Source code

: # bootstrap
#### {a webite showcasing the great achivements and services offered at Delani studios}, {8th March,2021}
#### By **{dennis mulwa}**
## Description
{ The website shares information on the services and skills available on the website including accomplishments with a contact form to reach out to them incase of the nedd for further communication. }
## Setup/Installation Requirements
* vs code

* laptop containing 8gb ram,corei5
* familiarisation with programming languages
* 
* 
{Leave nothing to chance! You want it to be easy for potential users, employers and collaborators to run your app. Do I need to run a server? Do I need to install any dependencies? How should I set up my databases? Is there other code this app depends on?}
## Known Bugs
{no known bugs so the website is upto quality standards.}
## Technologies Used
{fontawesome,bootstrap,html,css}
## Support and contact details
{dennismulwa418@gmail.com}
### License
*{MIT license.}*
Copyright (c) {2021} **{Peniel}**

### Assigned task
What you return must match the data line for line.

### Final answer
Source code

: # bootstrap
#### {a webite showcasing the great achivements and services offered at Delani studios}, {8th March,2021}
#### By **{dennis mulwa}**
## Description
{ The website shares information on the services and skills available on the website including accomplishments with a contact form to reach out to them incase of the nedd for further communication. }
## Setup/Installation Requirements
* vs code

* laptop containing 8gb ram,corei5
* familiarisation with programming languages
* 
* 
{Leave nothing to chance! You want it to be easy for potential users, employers and collaborators to run your app. Do I need to run a server? Do I need to install any dependencies? How should I set up my databases? Is there other code this app depends on?}
## Known Bugs
{no known bugs so the website is upto quality standards.}
## Technologies Used
{fontawesome,bootstrap,html,css}
## Support and contact details
{dennismulwa418@gmail.com}
### License
*{MIT license.}*
Copyright (c) {2021} **{Peniel}**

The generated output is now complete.